Leonard Cohen — Paroles et traduction des paroles de la chanson Stories Of The Street
La page contient les paroles et la traduction française de la chanson « Stories Of The Street » de Leonard Cohen.
Paroles
The stories of the street are mine, the Spanish voices laugh.
The Cadillacs go creeping now through the night and the poison gas,
And I lean from my window sill in this old hotel I chose,
Yes one hand on my suicide, one hand on the rose.

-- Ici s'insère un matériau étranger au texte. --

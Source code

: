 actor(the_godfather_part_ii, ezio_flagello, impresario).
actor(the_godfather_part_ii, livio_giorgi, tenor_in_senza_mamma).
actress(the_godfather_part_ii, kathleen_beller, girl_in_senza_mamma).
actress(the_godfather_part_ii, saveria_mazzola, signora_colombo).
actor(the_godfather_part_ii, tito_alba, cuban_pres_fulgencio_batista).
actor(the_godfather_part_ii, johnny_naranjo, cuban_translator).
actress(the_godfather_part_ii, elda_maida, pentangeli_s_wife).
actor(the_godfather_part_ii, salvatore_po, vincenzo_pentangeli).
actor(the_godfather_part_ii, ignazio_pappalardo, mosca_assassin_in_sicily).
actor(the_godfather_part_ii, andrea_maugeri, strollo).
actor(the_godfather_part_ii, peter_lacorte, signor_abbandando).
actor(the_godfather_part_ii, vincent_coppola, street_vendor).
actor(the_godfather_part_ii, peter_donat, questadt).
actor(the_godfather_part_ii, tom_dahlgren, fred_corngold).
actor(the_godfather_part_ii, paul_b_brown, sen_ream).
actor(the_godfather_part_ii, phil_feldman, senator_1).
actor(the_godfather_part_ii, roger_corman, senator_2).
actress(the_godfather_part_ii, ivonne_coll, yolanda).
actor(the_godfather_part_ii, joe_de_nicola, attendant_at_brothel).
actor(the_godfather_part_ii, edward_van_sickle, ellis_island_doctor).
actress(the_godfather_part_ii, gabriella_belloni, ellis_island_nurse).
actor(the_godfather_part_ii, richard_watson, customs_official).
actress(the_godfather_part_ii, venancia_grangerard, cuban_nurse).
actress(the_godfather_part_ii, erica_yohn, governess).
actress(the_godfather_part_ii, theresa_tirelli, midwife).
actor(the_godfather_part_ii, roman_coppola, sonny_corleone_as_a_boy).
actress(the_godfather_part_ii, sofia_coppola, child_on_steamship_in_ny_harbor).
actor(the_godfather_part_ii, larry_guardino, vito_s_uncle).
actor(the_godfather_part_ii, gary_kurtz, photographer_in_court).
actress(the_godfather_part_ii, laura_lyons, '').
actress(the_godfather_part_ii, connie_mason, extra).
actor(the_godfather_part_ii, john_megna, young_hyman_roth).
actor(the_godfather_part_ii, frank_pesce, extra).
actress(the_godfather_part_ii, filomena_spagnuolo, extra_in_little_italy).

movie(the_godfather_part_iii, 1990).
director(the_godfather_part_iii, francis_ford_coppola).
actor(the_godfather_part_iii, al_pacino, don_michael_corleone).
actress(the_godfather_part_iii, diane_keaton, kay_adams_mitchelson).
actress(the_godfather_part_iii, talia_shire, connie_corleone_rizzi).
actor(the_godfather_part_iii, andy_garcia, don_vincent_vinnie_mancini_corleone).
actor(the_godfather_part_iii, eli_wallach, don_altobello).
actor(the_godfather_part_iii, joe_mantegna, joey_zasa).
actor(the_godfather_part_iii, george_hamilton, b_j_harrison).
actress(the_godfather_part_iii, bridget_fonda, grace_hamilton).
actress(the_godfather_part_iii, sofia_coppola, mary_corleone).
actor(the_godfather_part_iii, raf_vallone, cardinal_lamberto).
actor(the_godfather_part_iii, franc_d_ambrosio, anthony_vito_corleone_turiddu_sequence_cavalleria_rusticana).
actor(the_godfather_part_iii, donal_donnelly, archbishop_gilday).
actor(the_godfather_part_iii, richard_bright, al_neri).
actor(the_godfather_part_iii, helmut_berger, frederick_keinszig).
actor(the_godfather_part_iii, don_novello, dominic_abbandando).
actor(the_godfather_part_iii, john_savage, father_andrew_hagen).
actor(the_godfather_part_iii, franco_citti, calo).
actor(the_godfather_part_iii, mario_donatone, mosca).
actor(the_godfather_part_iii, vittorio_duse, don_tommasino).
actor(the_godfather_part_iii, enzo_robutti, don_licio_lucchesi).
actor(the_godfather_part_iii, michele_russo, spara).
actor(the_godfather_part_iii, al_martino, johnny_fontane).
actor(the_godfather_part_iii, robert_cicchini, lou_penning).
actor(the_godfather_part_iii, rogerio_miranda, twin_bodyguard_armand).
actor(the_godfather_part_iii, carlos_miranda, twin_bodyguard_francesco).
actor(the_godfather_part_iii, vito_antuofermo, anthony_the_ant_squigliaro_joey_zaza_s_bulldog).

I know you’ve heard it’s over now and war must surely come,
The cities they are broke in half and the middle men are gone.
But let me ask you one more time, O children of the dusk,
All these hunters who are shrieking now oh do they speak for us?
And where do all these highways go, now that we are free?
Why are the armies marching still that were coming home to me?
O lady with your legs so fine O stranger at your wheel,
You are locked into your suffering and your pleasures are the seal.
The age of lust is giving birth, and both the parents ask
The nurse to tell them fairy tales on both sides of the glass.
And now the infant with his cord is hauled in like a kite,
And one eye filled with blueprints, one eye filled with night.
O come with me my little one, we will find that farm
And grow us grass and apples there and keep all the animals warm.
And if by chance I wake at night and I ask you who I am,
O take me to the slaughterhouse, I will wait there with the lamb.
With one hand on the hexagram and one hand on the girl
I balance on a wishing well that all men call the world.
We are so small between the stars, so large against the sky,
And lost among the subway crowds I try to catch your eye.
Traduction des paroles
Les histoires de la rue sont à moi, les voix espagnoles rient.
Les Cadillac rampent maintenant dans la nuit et le gaz toxique,
Et je me penche de mon rebord de fenêtre dans cet ancien hôtel que j'ai choisi,
Oui une main sur mon suicide, une main sur le rose.
Je sais que vous avez entendu que c'est fini maintenant et la guerre doit sûrement venir,
Les villes sont brisées en deux et les hommes du milieu sont partis.
Mais permettez-moi de vous demander une fois de plus, Ô enfants du crépuscule,
Tous ces chasseurs qui hurlent maintenant oh parlent-ils pour nous?
Et où vont toutes ces autoroutes, maintenant que nous sommes libres?
Pourquoi les armées qui rentraient chez moi marchaient encore?
Ô Dame Aux jambes si fines ô étranger au volant,
Vous êtes enfermés dans votre souffrance et vos plaisirs sont le sceau.
L'âge de la luxure donne naissance, et les deux parents demandent
L'infirmière pour leur raconter des contes de fées des deux côtés du verre.
Et maintenant le bébé avec sa corde est transporté comme un cerf volant,
Et un œil rempli de plans, un œil rempli de nuit.
O viens avec moi mon petit, nous trouverons cette ferme
Et nous faire pousser de l'herbe et des pommes là-bas et garder tous les animaux au chaud.
Et si par hasard je me réveille la nuit et je te demande qui je suis,
O Emmène-moi à l'abattoir, j'y attendrai avec l'agneau.
Avec une main sur l'hexagramme et une main sur la jeune fille
Je balance sur un puits souhaitant que tous les hommes appellent le monde.
Nous sommes si petits entre les étoiles, si grands contre le ciel,
Et perdu parmi les foules de métro, j'essaie d'attirer votre attention.